#### EXERCISE OBJECTIVE
This exercise calls for every line of the data below with the string "membership" in it.

Extracted data entries

....

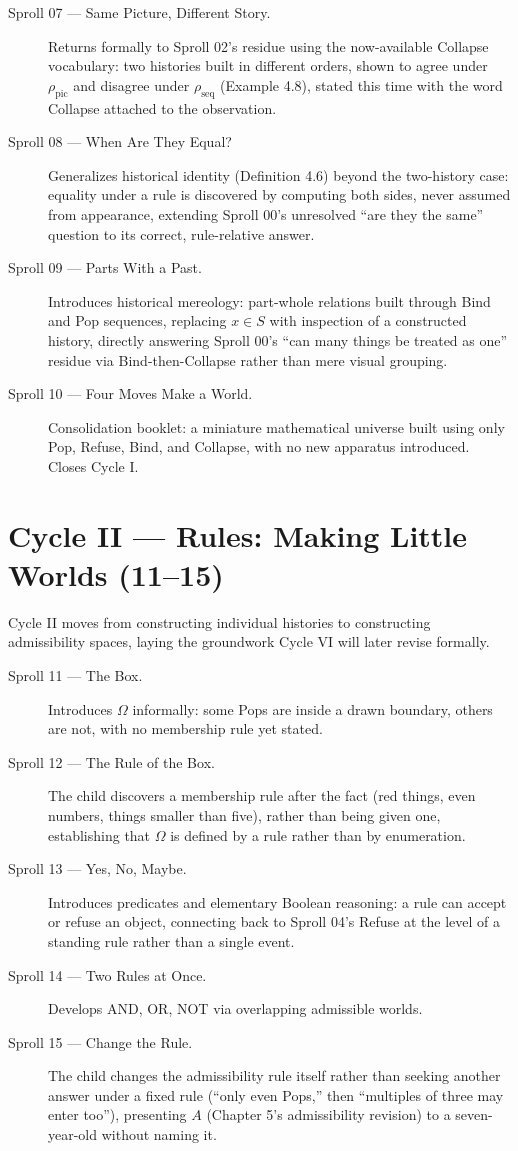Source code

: \documentclass[11pt,twoside]{book}
\begin{document}
\begin{description}
\item[Sproll 07 --- Same Picture, Different Story.] Returns formally to Sproll 02's residue using the now-available Collapse vocabulary: two histories built in different orders, shown to agree under $\rho_{\mathrm{pic}}$ and disagree under $\rho_{\mathrm{seq}}$ (Example 4.8), stated this time with the word Collapse attached to the observation.
\item[Sproll 08 --- When Are They Equal?] Generalizes historical identity (Definition 4.6) beyond the two-history case: equality under a rule is discovered by computing both sides, never assumed from appearance, extending Sproll 00's unresolved ``are they the same'' question to its correct, rule-relative answer.
\item[Sproll 09 --- Parts With a Past.] Introduces historical mereology: part-whole relations built through Bind and Pop sequences, replacing $x \in S$ with inspection of a constructed history, directly answering Sproll 00's ``can many things be treated as one'' residue via Bind-then-Collapse rather than mere visual grouping.
\item[Sproll 10 --- Four Moves Make a World.] Consolidation booklet: a miniature mathematical universe built using only Pop, Refuse, Bind, and Collapse, with no new apparatus introduced. Closes Cycle I.
\end{description}

\chapter{Cycle II --- Rules: Making Little Worlds (11--15)}

Cycle II moves from constructing individual histories to constructing admissibility spaces, laying the groundwork Cycle VI will later revise formally.

\begin{description}
\item[Sproll 11 --- The Box.] Introduces $\Omega$ informally: some Pops are inside a drawn boundary, others are not, with no membership rule yet stated.
\item[Sproll 12 --- The Rule of the Box.] The child discovers a membership rule after the fact (red things, even numbers, things smaller than five), rather than being given one, establishing that $\Omega$ is defined by a rule rather than by enumeration.
\item[Sproll 13 --- Yes, No, Maybe.] Introduces predicates and elementary Boolean reasoning: a rule can accept or refuse an object, connecting back to Sproll 04's Refuse at the level of a standing rule rather than a single event.
\item[Sproll 14 --- Two Rules at Once.] Develops AND, OR, NOT via overlapping admissible worlds.
\item[Sproll 15 --- Change the Rule.] The child changes the admissibility rule itself rather than seeking another answer under a fixed rule (``only even Pops,'' then ``multiples of three may enter too''), presenting $A$ (Chapter 5's admissibility revision) to a seven-year-old without naming it.
\end{description}
\end{document}
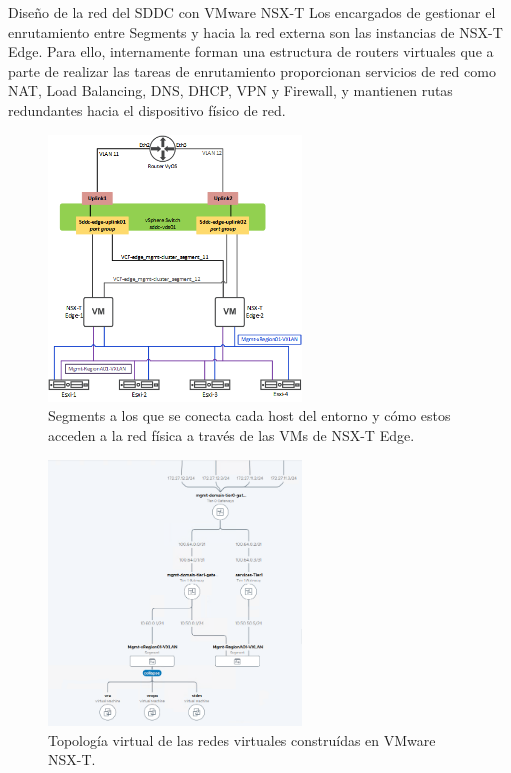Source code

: \begin{subsubsection}{Diseño de la red del SDDC con VMware NSX-T}
    Los encargados de gestionar el enrutamiento entre Segments y hacia la red externa son las instancias de NSX-T Edge. Para ello, internamente forman una estructura de routers virtuales que a parte de realizar las tareas de enrutamiento proporcionan servicios de red como NAT, Load Balancing, DNS, DHCP, VPN y Firewall, y mantienen rutas redundantes hacia el dispositivo físico de red.
    \begin{figure}[h]
        \centering
        \includegraphics[width=0.6\textwidth]{imaxes/pruebaconcepto/estructura_NSX_T.png}
        \caption{Segments a los que se conecta cada host del entorno y cómo estos acceden a la red física a través de las VMs de NSX-T Edge.}
        \label{fig:estructura-NSXT}
      \end{figure}
    \FloatBarrier
    \begin{figure}[h]
        \centering
        \includegraphics[width=0.6\textwidth]{imaxes/pruebaconcepto/vrealize/topology-vrops.png}
        \caption{Topología virtual de las redes virtuales construídas en VMware NSX-T.}

\end{figure}
\end{subsubsection}
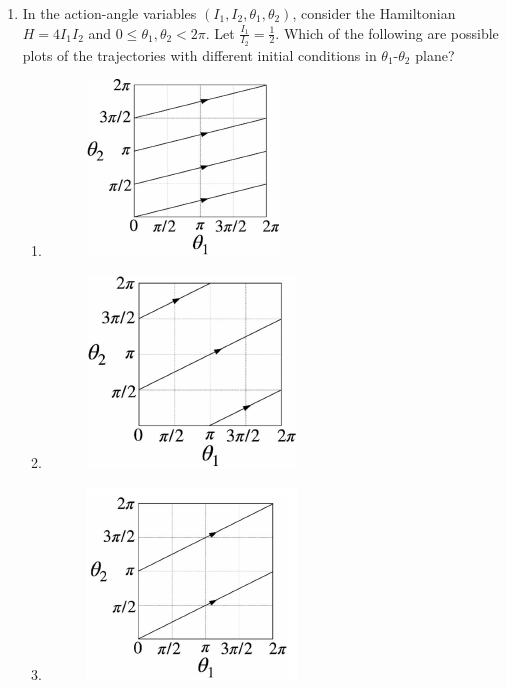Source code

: \documentclass[journal,12pt,onecolumn]{IEEEtran}
\theoremstyle{remark}
\begin{document}
\begin{enumerate}
\item
In the action-angle variables $(I_1, I_2, \theta_1, \theta_2)$, consider the Hamiltonian $H = 4I_1 I_2$ and $0 \le \theta_1, \theta_2 < 2\pi$. Let $\frac{I_1}{I_2} = \frac{1}{2}$. Which of the following are possible plots of the trajectories with different initial conditions in $\theta_1$-$\theta_2$ plane?
\begin{enumerate}
    \item \begin{figure}[H] \caption*{} \label{fig:55a}\includegraphics{figs/55a.png}\end{figure}%
    \item \begin{figure}[H] \caption*{} \label{fig:55b}\includegraphics{figs/55b.png}\end{figure}%
    \item \begin{figure}[H] \caption*{} \label{fig:55c}\includegraphics{figs/55c.png}\end{figure}%

\end{enumerate}
\end{enumerate}
\end{document}
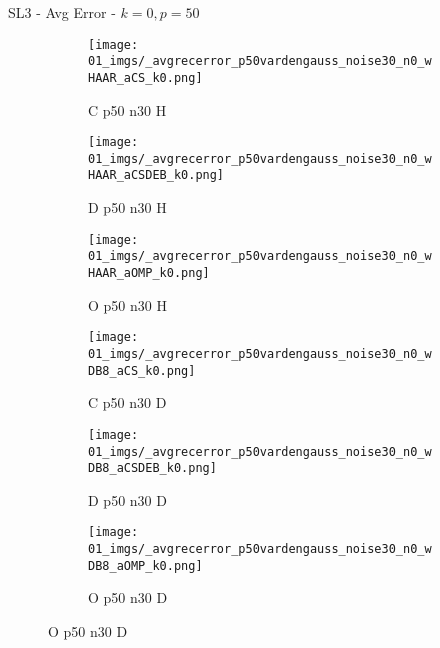 \begin{frame}{SL3 - Avg Error - $k=0,p=50$}{}
\begin{figure}
\vspace{5pt}

\begin{subfigure}{0.13\textwidth}
\texttt{[image: 01\_imgs/\_avgrecerror\_p50vardengauss\_noise30\_n0\_wHAAR\_aCS\_k0.png]}
\caption*{\tiny C p50 n30 H}
\end{subfigure}
\begin{subfigure}{0.13\textwidth}
\texttt{[image: 01\_imgs/\_avgrecerror\_p50vardengauss\_noise30\_n0\_wHAAR\_aCSDEB\_k0.png]}
\caption*{\tiny D p50 n30 H}
\end{subfigure}
\begin{subfigure}{0.13\textwidth}
\texttt{[image: 01\_imgs/\_avgrecerror\_p50vardengauss\_noise30\_n0\_wHAAR\_aOMP\_k0.png]}
\caption*{\tiny O p50 n30 H}
\end{subfigure}
\begin{subfigure}{0.13\textwidth}
\texttt{[image: 01\_imgs/\_avgrecerror\_p50vardengauss\_noise30\_n0\_wDB8\_aCS\_k0.png]}
\caption*{\tiny C p50 n30 D}
\end{subfigure}
\begin{subfigure}{0.13\textwidth}
\texttt{[image: 01\_imgs/\_avgrecerror\_p50vardengauss\_noise30\_n0\_wDB8\_aCSDEB\_k0.png]}
\caption*{\tiny D p50 n30 D}
\end{subfigure}
\begin{subfigure}{0.13\textwidth}
\texttt{[image: 01\_imgs/\_avgrecerror\_p50vardengauss\_noise30\_n0\_wDB8\_aOMP\_k0.png]}
\caption*{\tiny O p50 n30 D}
\end{subfigure}
\end{figure}
\end{frame}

....

#### FINAL ANSWER
\item[Sproll 11 --- The Box.] Introduces $\Omega$ informally: some Pops are inside a drawn boundary, others are not, with no membership rule yet stated.
\item[Sproll 12 --- The Rule of the Box.] The child discovers a membership rule after the fact (red things, even numbers, things smaller than five), rather than being given one, establishing that $\Omega$ is defined by a rule rather than by enumeration.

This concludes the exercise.